I think people need to experiment. There are certain photos that I see pop up over and over again. They are photos that most people need to make as they progress. I made them, and I see a lot of other people that have made them. It's all part of the process. With Photoshop being an integral part of digital photography now, experiementing with borders is now part of that.

I can also look back at some of my work and see where I went overboard in other areas. But it was something new to me at the time and I had to experiment to learn how to use it. Learning often involves going too far. If you don't go too far, how do you know where you want to stop? As time goes on, the scattershot approach refines itself into a more focused goal.


----------



## markc (Feb 28, 2006)

slickhare said:
			
		

> i think that most people can't take criticism well. especially if they've looked at their work for days and finally posted it proud of their work only to be shot down...

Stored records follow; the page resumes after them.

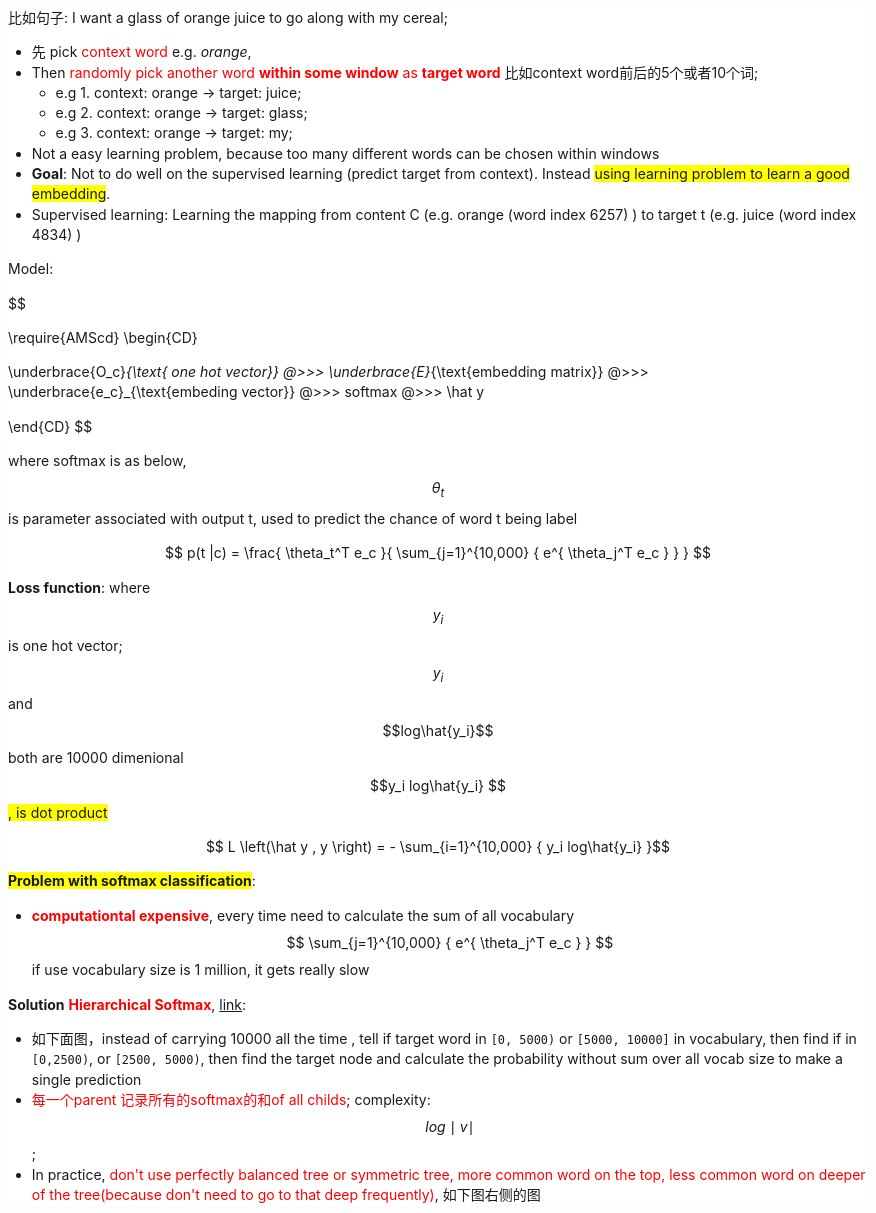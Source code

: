 比如句子: I want a glass of orange juice to go along with my cereal; 
- 先 pick <span style="color: red">context word</span> e.g. *orange*, 
- Then <span style="color: red">randomly pick another word **within some window** as **target word**</span>  比如context word前后的5个或者10个词; 
  - e.g 1. context: orange -> target: juice; 
  - e.g 2. context: orange -> target: glass; 
  - e.g 3. context: orange -> target: my; 
- Not a easy learning problem, because too many different words can be chosen within windows
- **Goal**: Not to do well on the supervised learning (predict target from context). Instead <span style="background-color:#FFFF00">using learning problem to learn a good embedding</span>. 
- Supervised learning:  Learning the mapping from content C (e.g. orange (word index 6257)  ) to target t (e.g. juice (word index 4834)  )

Model: 

 $$ 
 
 \require{AMScd}
\begin{CD}

 
 \underbrace{O_c}_{\text{ one hot vector}} @>>> \underbrace{E}_{\text{embedding  matrix}} @>>> \underbrace{e_c}_{\text{embeding vector}} @>>> softmax @>>> \hat y
 
 \end{CD}
 $$  

 where softmax is as below, $$\theta_t$$ is parameter associated with output t, used to predict the chance of word t being label

$$ p(t |c) = \frac{ \theta_t^T e_c }{ \sum_{j=1}^{10,000} { e^{ \theta_j^T e_c  }  } } $$


**Loss function**:  where $$y_i$$ is one hot vector;   $$y_i$$ and  $$log\hat{y_i}$$ both are 10000 dimenional  <span style="background-color:#FFFF00">$$y_i log\hat{y_i}  $$, is dot product</span>

$$ L \left(\hat y , y \right) = - \sum_{i=1}^{10,000} { y_i log\hat{y_i}  }$$ 


<span style="background-color: #FFFF00">**Problem with softmax classification**</span>: 
- <span style="color:red">**computationtal expensive**</span>, every time need to calculate the sum of all vocabulary $$ \sum_{j=1}^{10,000} { e^{ \theta_j^T e_c  }  } $$ if use vocabulary size is 1 million, it gets really slow

**Solution** <span style="color:red">**Hierarchical Softmax**</span>, [link](https://www.youtube.com/watch?v=B95LTf2rVWM):  
- 如下面图，instead of carrying 10000 all the time , tell if target word in `[0, 5000)` or `[5000, 10000]` in vocabulary, then find if in `[0,2500)`, or `[2500, 5000)`, then find the target node and calculate the probability without sum over all vocab size to make a single prediction
-   <span style="color:red">每一个parent 记录所有的softmax的和of all childs</span>; complexity: $$log \mid v\mid$$ ; 
- In practice, <span style="color:red">don't use perfectly balanced tree or symmetric tree, more common word on the top, less common word on deeper of the tree(because don't need to go to that deep frequently)</span>, 如下图右侧的图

That's what I see as the difference between a critique and encouragement. If they also say something like "please be nice" or the like in the thread, then they probably really want encouragement. The main difference comes down to expectations. If they want the image to be liked, they want encouragement. If they want to learn something, they want a critique. We often want both, which is where the conflict comes from. The trick is to get the balance over towards the learning side, and that comes from time.


----------



## D-50 (Feb 28, 2006)

Just because someone is a "noob" to this site does not necessarily mean they are new to photography, someone with a vast amount of knowledge who found and signed up on this sight yesterday would be a "noob" in the eyes of the forum but not in photogrphy. If people are putting signatures and borders on things maybe it is because they are practicing putting borders and signatures on photos. I would not stress over people treating a crappy snapshot like a work of art, personally I find some well established photographers photos to be ridiculous and unimaginative does that make the proffesional not good? no..they are just not my taste.


----------



## 'Daniel' (Feb 28, 2006)

i think being pretentious and putting a border with your name on around an image are different things.  Just doing that could be that you are following a trend or like how it looks.  I don't think you should assume that because they put the (c) sign that they think their photos are "good enough that someone would want to frame or steal it"

I think that you can read too much into some things.  some people are arrogant and usually a good slap gets them in order for ever.  As said some people can't handle critique.  Those people don't succeed or progress much.


----------



## Onyx (Feb 28, 2006)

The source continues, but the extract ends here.